Dataset records: Begin
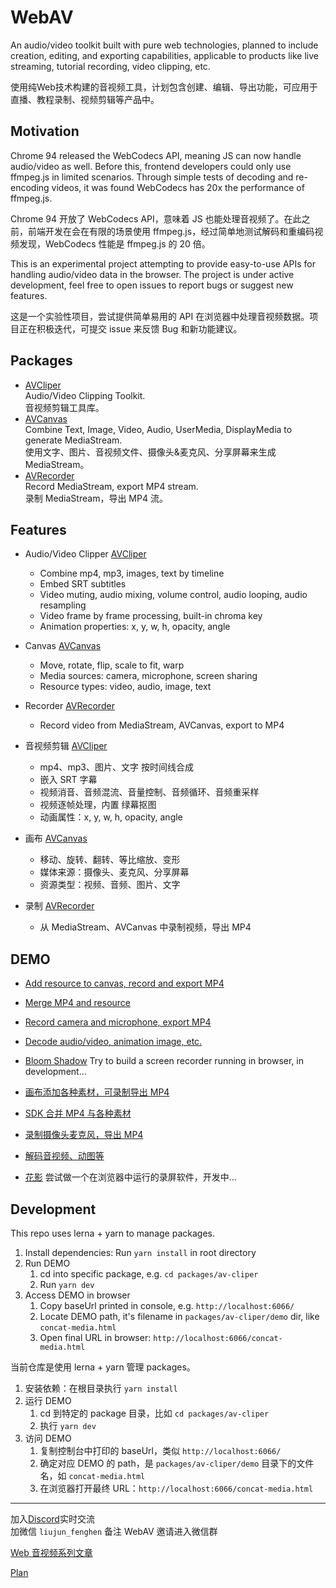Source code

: # WebAV
An audio/video toolkit built with pure web technologies, planned to include creation, editing, and exporting capabilities, applicable to products like live streaming, tutorial recording, video clipping, etc.  

使用纯Web技术构建的音视频工具，计划包含创建、编辑、导出功能，可应用于直播、教程录制、视频剪辑等产品中。  

## Motivation
Chrome 94 released the WebCodecs API, meaning JS can now handle audio/video as well. Before this, frontend developers could only use ffmpeg.js in limited scenarios. Through simple tests of decoding and re-encoding videos, it was found WebCodecs has 20x the performance of ffmpeg.js.  

Chrome 94 开放了 WebCodecs API，意味着 JS 也能处理音视频了。在此之前，前端开发在会在有限的场景使用 ffmpeg.js，经过简单地测试解码和重编码视频发现，WebCodecs 性能是 ffmpeg.js 的 20 倍。  

This is an experimental project attempting to provide easy-to-use APIs for handling audio/video data in the browser. The project is under active development, feel free to open issues to report bugs or suggest new features.  

这是一个实验性项目，尝试提供简单易用的 API 在浏览器中处理音视频数据。项目正在积极迭代，可提交 issue 来反馈 Bug 和新功能建议。  


## Packages
- [AVCliper](packages/av-cliper/README.md)  
  Audio/Video Clipping Toolkit.  
  音视频剪辑工具库。 
- [AVCanvas](packages/av-canvas/README.md)  
  Combine Text, Image, Video, Audio, UserMedia, DisplayMedia to generate MediaStream.  
  使用文字、图片、音视频文件、摄像头&麦克风、分享屏幕来生成 MediaStream。  
- [AVRecorder](packages/av-recorder/README.md)  
  Record MediaStream, export MP4 stream.  
  录制 MediaStream，导出 MP4 流。  

## Features
- Audio/Video Clipper [AVCliper](packages/av-cliper/README.md)
  - Combine mp4, mp3, images, text by timeline  
  - Embed SRT subtitles
  - Video muting, audio mixing, volume control, audio looping, audio resampling
  - Video frame by frame processing, built-in chroma key
  - Animation properties: x, y, w, h, opacity, angle
- Canvas [AVCanvas](packages/av-canvas/README.md) 
  - Move, rotate, flip, scale to fit, warp
  - Media sources: camera, microphone, screen sharing
  - Resource types: video, audio, image, text
- Recorder [AVRecorder](packages/av-recorder/README.md)
  - Record video from MediaStream, AVCanvas, export to MP4

- 音视频剪辑 [AVCliper](packages/av-cliper/README.md)
  - mp4、mp3、图片、文字 按时间线合成 
  - 嵌入 SRT 字幕
  - 视频消音、音频混流、音量控制、音频循环、音频重采样
  - 视频逐帧处理，内置 绿幕抠图
  - 动画属性：x, y, w, h, opacity, angle
- 画布 [AVCanvas](packages/av-canvas/README.md)
  - 移动、旋转、翻转、等比缩放、变形
  - 媒体来源：摄像头、麦克风、分享屏幕
  - 资源类型：视频、音频、图片、文字
- 录制 [AVRecorder](packages/av-recorder/README.md)
  - 从 MediaStream、AVCanvas 中录制视频，导出 MP4


## DEMO
- [Add resource to canvas, record and export MP4](https://hughfenghen.github.io/WebAV/demo/record-avcanvas.html)
- [Merge MP4 and resource](https://hughfenghen.github.io/WebAV/demo/concat-media.html) 
- [Record camera and microphone, export MP4](https://hughfenghen.github.io/WebAV/demo/record-usermedia.html)
- [Decode audio/video, animation image, etc.](https://hughfenghen.github.io/WebAV/demo/decode-media.html)
- [Bloom Shadow](https://github.com/hughfenghen/bloom-shadow) Try to build a screen recorder running in browser, in development...


- [画布添加各种素材，可录制导出 MP4](https://hughfenghen.github.io/WebAV/demo/record-avcanvas.html)
- [SDK 合并 MP4 与各种素材](https://hughfenghen.github.io/WebAV/demo/concat-media.html)
- [录制摄像头麦克风，导出 MP4](https://hughfenghen.github.io/WebAV/demo/record-usermedia.html)
- [解码音视频、动图等](https://hughfenghen.github.io/WebAV/demo/decode-media.html)
- [花影](https://github.com/hughfenghen/bloom-shadow) 尝试做一个在浏览器中运行的录屏软件，开发中...

## Development
This repo uses lerna + yarn to manage packages.
1. Install dependencies: Run `yarn install` in root directory
2. Run DEMO
   1. cd into specific package, e.g. `cd packages/av-cliper` 
   2. Run `yarn dev`
3. Access DEMO in browser
   1. Copy baseUrl printed in console, e.g. `http://localhost:6066/`
   2. Locate DEMO path, it's filename in `packages/av-cliper/demo` dir, like `concat-media.html`
   3. Open final URL in browser: `http://localhost:6066/concat-media.html`

当前仓库是使用 lerna + yarn 管理 packages。  
1. 安装依赖：在根目录执行 `yarn install`  
2. 运行 DEMO
   1. cd 到特定的 package 目录，比如 `cd packages/av-cliper`
   2. 执行 `yarn dev`
3. 访问 DEMO
   1. 复制控制台中打印的 baseUrl，类似 `http://localhost:6066/`
   2. 确定对应 DEMO 的 path，是 `packages/av-cliper/demo` 目录下的文件名，如 `concat-media.html`
   3. 在浏览器打开最终 URL：`http://localhost:6066/concat-media.html`

---

加入[Discord](https://discord.gg/7g3tg6jHnE)实时交流  
加微信 `liujun_fenghen` 备注 WebAV 邀请进入微信群  

[Web 音视频系列文章](https://hughfenghen.github.io/tag/WebAV/)  

[Plan](./plan.md)
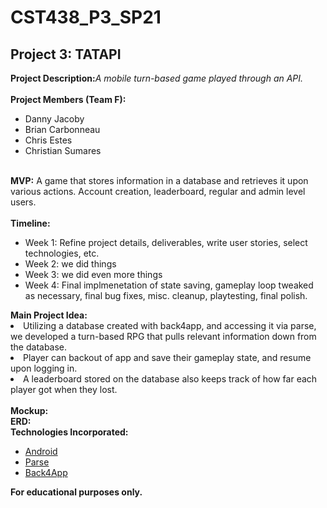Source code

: # CST438_P3_SP21
<h2>Project 3: TATAPI</h2>
<b>Project Description:</b><i>A mobile turn-based game played through an API.</i>
<br><br>
<b>Project Members (Team F):</b>
<ul>
  <li>Danny Jacoby</li>
  <li>Brian Carbonneau</li>
  <li>Chris Estes</li>
  <li>Christian Sumares</li>
</ul>
<br>
<b>MVP:</b> A game that stores information in a database and retrieves it upon various actions. Account creation, leaderboard, regular and admin level users. 
<br><br>
<b>Timeline:</b>
<ul>
  <li>Week 1: Refine project details, deliverables, write user stories, select technologies, etc.</li>
  <li>Week 2: we did things </li>
  <li>Week 3: we did even more things </li>
  <li>Week 4: Final implmenetation of state saving, gameplay loop tweaked as necessary, final bug fixes, misc. cleanup, playtesting, final polish. </li>
</ul>
<b>Main Project Idea:</b>
  <li>Utilizing a database created with back4app, and accessing it via parse, we developed a turn-based RPG that pulls relevant information down from the database.</li>
  <li>Player can backout of app and save their gameplay state, and resume upon logging in.</li>
  <li>A leaderboard stored on the database also keeps track of how far each player got when they lost.</li>
<br>
<b>Mockup:</b>
<br>
<b>ERD:</b>
<br>
<b>Technologies Incorporated:</b>
<ul>
  <li><a href="https://developer.android.com/">Android</a></li>
  <li><a href="https://docs.parseplatform.org/android/guide/">Parse</a></li>
  <li><a href="https://dashboard.back4app.com/">Back4App</a></li>
</ul>
  <b>For educational purposes only.</b>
Dataset records: End
* About this task
Only the pictures are to be left out; repeat everything else in the records above exactly.

* Response area
Source code

: # WebAV
An audio/video toolkit built with pure web technologies, planned to include creation, editing, and exporting capabilities, applicable to products like live streaming, tutorial recording, video clipping, etc.  

使用纯Web技术构建的音视频工具，计划包含创建、编辑、导出功能，可应用于直播、教程录制、视频剪辑等产品中。  

## Motivation
Chrome 94 released the WebCodecs API, meaning JS can now handle audio/video as well. Before this, frontend developers could only use ffmpeg.js in limited scenarios. Through simple tests of decoding and re-encoding videos, it was found WebCodecs has 20x the performance of ffmpeg.js.  

Chrome 94 开放了 WebCodecs API，意味着 JS 也能处理音视频了。在此之前，前端开发在会在有限的场景使用 ffmpeg.js，经过简单地测试解码和重编码视频发现，WebCodecs 性能是 ffmpeg.js 的 20 倍。  

This is an experimental project attempting to provide easy-to-use APIs for handling audio/video data in the browser. The project is under active development, feel free to open issues to report bugs or suggest new features.  

这是一个实验性项目，尝试提供简单易用的 API 在浏览器中处理音视频数据。项目正在积极迭代，可提交 issue 来反馈 Bug 和新功能建议。  


## Packages
- [AVCliper](packages/av-cliper/README.md)  
  Audio/Video Clipping Toolkit.  
  音视频剪辑工具库。 
- [AVCanvas](packages/av-canvas/README.md)  
  Combine Text, Image, Video, Audio, UserMedia, DisplayMedia to generate MediaStream.  
  使用文字、图片、音视频文件、摄像头&麦克风、分享屏幕来生成 MediaStream。  
- [AVRecorder](packages/av-recorder/README.md)  
  Record MediaStream, export MP4 stream.  
  录制 MediaStream，导出 MP4 流。  

## Features
- Audio/Video Clipper [AVCliper](packages/av-cliper/README.md)
  - Combine mp4, mp3, images, text by timeline  
  - Embed SRT subtitles
  - Video muting, audio mixing, volume control, audio looping, audio resampling
  - Video frame by frame processing, built-in chroma key
  - Animation properties: x, y, w, h, opacity, angle
- Canvas [AVCanvas](packages/av-canvas/README.md) 
  - Move, rotate, flip, scale to fit, warp
  - Media sources: camera, microphone, screen sharing
  - Resource types: video, audio, image, text
- Recorder [AVRecorder](packages/av-recorder/README.md)
  - Record video from MediaStream, AVCanvas, export to MP4

- 音视频剪辑 [AVCliper](packages/av-cliper/README.md)
  - mp4、mp3、图片、文字 按时间线合成 
  - 嵌入 SRT 字幕
  - 视频消音、音频混流、音量控制、音频循环、音频重采样
  - 视频逐帧处理，内置 绿幕抠图
  - 动画属性：x, y, w, h, opacity, angle
- 画布 [AVCanvas](packages/av-canvas/README.md)
  - 移动、旋转、翻转、等比缩放、变形
  - 媒体来源：摄像头、麦克风、分享屏幕
  - 资源类型：视频、音频、图片、文字
- 录制 [AVRecorder](packages/av-recorder/README.md)
  - 从 MediaStream、AVCanvas 中录制视频，导出 MP4


## DEMO
- [Add resource to canvas, record and export MP4](https://hughfenghen.github.io/WebAV/demo/record-avcanvas.html)
- [Merge MP4 and resource](https://hughfenghen.github.io/WebAV/demo/concat-media.html) 
- [Record camera and microphone, export MP4](https://hughfenghen.github.io/WebAV/demo/record-usermedia.html)
- [Decode audio/video, animation image, etc.](https://hughfenghen.github.io/WebAV/demo/decode-media.html)
- [Bloom Shadow](https://github.com/hughfenghen/bloom-shadow) Try to build a screen recorder running in browser, in development...


- [画布添加各种素材，可录制导出 MP4](https://hughfenghen.github.io/WebAV/demo/record-avcanvas.html)
- [SDK 合并 MP4 与各种素材](https://hughfenghen.github.io/WebAV/demo/concat-media.html)
- [录制摄像头麦克风，导出 MP4](https://hughfenghen.github.io/WebAV/demo/record-usermedia.html)
- [解码音视频、动图等](https://hughfenghen.github.io/WebAV/demo/decode-media.html)
- [花影](https://github.com/hughfenghen/bloom-shadow) 尝试做一个在浏览器中运行的录屏软件，开发中...

## Development
This repo uses lerna + yarn to manage packages.
1. Install dependencies: Run `yarn install` in root directory
2. Run DEMO
   1. cd into specific package, e.g. `cd packages/av-cliper` 
   2. Run `yarn dev`
3. Access DEMO in browser
   1. Copy baseUrl printed in console, e.g. `http://localhost:6066/`
   2. Locate DEMO path, it's filename in `packages/av-cliper/demo` dir, like `concat-media.html`
   3. Open final URL in browser: `http://localhost:6066/concat-media.html`

当前仓库是使用 lerna + yarn 管理 packages。  
1. 安装依赖：在根目录执行 `yarn install`  
2. 运行 DEMO
   1. cd 到特定的 package 目录，比如 `cd packages/av-cliper`
   2. 执行 `yarn dev`
3. 访问 DEMO
   1. 复制控制台中打印的 baseUrl，类似 `http://localhost:6066/`
   2. 确定对应 DEMO 的 path，是 `packages/av-cliper/demo` 目录下的文件名，如 `concat-media.html`
   3. 在浏览器打开最终 URL：`http://localhost:6066/concat-media.html`

---

加入[Discord](https://discord.gg/7g3tg6jHnE)实时交流  
加微信 `liujun_fenghen` 备注 WebAV 邀请进入微信群  

[Web 音视频系列文章](https://hughfenghen.github.io/tag/WebAV/)  

[Plan](./plan.md)
Source code

: # CST438_P3_SP21
<h2>Project 3: TATAPI</h2>
<b>Project Description:</b><i>A mobile turn-based game played through an API.</i>
<br><br>
<b>Project Members (Team F):</b>
<ul>
  <li>Danny Jacoby</li>
  <li>Brian Carbonneau</li>
  <li>Chris Estes</li>
  <li>Christian Sumares</li>
</ul>
<br>
<b>MVP:</b> A game that stores information in a database and retrieves it upon various actions. Account creation, leaderboard, regular and admin level users. 
<br><br>
<b>Timeline:</b>
<ul>
  <li>Week 1: Refine project details, deliverables, write user stories, select technologies, etc.</li>
  <li>Week 2: we did things </li>
  <li>Week 3: we did even more things </li>
  <li>Week 4: Final implmenetation of state saving, gameplay loop tweaked as necessary, final bug fixes, misc. cleanup, playtesting, final polish. </li>
</ul>
<b>Main Project Idea:</b>
  <li>Utilizing a database created with back4app, and accessing it via parse, we developed a turn-based RPG that pulls relevant information down from the database.</li>
  <li>Player can backout of app and save their gameplay state, and resume upon logging in.</li>
  <li>A leaderboard stored on the database also keeps track of how far each player got when they lost.</li>
<br>
<b>Mockup:</b>
<br>
<b>ERD:</b>
<br>
<b>Technologies Incorporated:</b>
<ul>
  <li><a href="https://developer.android.com/">Android</a></li>
  <li><a href="https://docs.parseplatform.org/android/guide/">Parse</a></li>
  <li><a href="https://dashboard.back4app.com/">Back4App</a></li>
</ul>
  <b>For educational purposes only.</b>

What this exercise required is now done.